STOP und UNSTOP sind zwei Befehle, die Blöcke auf der Ebene des Carrier-Gateways auslösen können. In den Vereinigten Staaten und Kanada filtert eine Netzwerkschicht Opt-out-Befehle heraus. Ein Benutzer kann das Senden von Nachrichten von einer gebührenfreien Nummer blockieren, indem er mit Variationen des Wortes 'STOP' antwortet. Diese Nachricht setzt einen Benutzer automatisch in eine Opt-out-Liste auf Gateway-Ebene.

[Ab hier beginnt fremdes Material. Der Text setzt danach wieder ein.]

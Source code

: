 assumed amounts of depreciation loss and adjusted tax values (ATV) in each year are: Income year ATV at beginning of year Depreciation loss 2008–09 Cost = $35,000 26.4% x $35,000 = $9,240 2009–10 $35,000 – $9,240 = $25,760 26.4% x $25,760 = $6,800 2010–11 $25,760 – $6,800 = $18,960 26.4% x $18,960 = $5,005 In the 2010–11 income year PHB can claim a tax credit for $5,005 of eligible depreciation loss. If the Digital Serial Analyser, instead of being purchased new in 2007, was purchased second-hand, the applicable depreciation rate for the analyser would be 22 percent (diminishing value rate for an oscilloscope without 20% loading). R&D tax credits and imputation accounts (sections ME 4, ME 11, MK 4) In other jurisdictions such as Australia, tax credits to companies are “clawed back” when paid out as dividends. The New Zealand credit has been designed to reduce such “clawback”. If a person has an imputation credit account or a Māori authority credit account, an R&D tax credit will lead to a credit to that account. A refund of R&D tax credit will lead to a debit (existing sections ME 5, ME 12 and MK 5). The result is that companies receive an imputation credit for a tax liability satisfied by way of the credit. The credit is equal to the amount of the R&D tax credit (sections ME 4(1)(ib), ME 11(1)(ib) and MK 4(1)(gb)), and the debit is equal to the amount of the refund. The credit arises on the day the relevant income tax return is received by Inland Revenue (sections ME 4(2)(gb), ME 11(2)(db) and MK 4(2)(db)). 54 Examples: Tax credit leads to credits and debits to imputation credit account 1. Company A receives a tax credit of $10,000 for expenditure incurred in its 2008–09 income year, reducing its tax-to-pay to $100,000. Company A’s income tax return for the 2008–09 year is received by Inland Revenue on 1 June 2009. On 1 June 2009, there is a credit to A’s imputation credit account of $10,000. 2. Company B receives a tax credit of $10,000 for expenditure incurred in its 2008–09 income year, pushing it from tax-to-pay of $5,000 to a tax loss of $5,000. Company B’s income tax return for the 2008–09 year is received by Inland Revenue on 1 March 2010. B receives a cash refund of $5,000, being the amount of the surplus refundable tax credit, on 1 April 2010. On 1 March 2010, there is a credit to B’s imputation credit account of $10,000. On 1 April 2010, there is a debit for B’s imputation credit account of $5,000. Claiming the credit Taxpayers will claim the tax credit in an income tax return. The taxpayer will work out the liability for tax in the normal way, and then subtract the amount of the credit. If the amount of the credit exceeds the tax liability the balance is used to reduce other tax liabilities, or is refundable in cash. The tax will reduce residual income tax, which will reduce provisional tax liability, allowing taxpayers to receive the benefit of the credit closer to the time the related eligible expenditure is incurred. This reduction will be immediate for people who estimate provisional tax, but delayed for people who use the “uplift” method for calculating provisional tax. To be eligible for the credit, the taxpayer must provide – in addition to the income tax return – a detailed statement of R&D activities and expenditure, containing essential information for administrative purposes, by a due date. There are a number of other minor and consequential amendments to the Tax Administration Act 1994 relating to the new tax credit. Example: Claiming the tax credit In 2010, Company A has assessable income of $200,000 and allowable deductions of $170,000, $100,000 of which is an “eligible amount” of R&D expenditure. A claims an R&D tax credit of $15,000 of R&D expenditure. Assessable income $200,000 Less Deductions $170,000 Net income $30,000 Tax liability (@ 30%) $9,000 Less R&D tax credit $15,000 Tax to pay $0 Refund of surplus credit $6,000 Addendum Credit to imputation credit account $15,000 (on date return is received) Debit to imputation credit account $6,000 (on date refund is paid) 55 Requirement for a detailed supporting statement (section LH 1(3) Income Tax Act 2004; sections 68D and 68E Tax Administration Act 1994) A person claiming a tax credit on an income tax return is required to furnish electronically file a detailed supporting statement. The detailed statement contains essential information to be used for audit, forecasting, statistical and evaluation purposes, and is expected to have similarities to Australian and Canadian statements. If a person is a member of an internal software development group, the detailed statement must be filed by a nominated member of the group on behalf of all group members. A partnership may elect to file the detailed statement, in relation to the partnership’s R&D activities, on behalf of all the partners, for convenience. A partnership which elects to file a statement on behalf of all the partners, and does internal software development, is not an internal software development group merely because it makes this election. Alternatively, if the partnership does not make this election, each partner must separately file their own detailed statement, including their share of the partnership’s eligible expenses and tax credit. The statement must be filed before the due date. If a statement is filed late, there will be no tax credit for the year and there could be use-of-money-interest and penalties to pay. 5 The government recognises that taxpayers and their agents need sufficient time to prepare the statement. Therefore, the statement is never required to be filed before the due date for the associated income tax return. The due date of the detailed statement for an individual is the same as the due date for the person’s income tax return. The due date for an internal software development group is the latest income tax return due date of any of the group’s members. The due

Andererseits entfernt eine Antwort mit genau „UNSTOP“ einen Benutzer aus dieser Opt-Out-Liste. Andere Variationen sind nicht akzeptabel, und nur so kann ein Teilnehmer mit dem Empfang von Nachrichten beginnen. UNSTOP ist ein eingehender Befehl.
In einigen Fällen müssen einige Kurzcodenachrichten keine Abmeldeanweisungen bewerben. Klar kommunizierte Opt-out-Anweisungen müssen jedoch in ein Marketingprogramm aufgenommen werden, das auf Wiederholung ausgerichtet ist.
Sie müssen auch HILFE-Anweisungen enthalten. Insgesamt muss Ihr Kurzcode-Messaging-Dienst für allgemein akzeptable Deaktivierungs-Keywords wie STOP, END, UNSUBSCRIBE und CANCEL empfänglich sein.
Abschluss
Bei der Durchführung Ihrer SMS-Kampagne ist es wichtig, dass Sie sich nicht nur mit der Implementierung von Strategien und Prozessen verzetteln. Die Listenpflege ist ein routinemäßiger Prozess, der den Erfolg Ihrer Kampagne bestimmen kann. Stellen Sie sicher, dass Sie diese Praktiken auf Ihre mobile Marketingstrategie anwenden!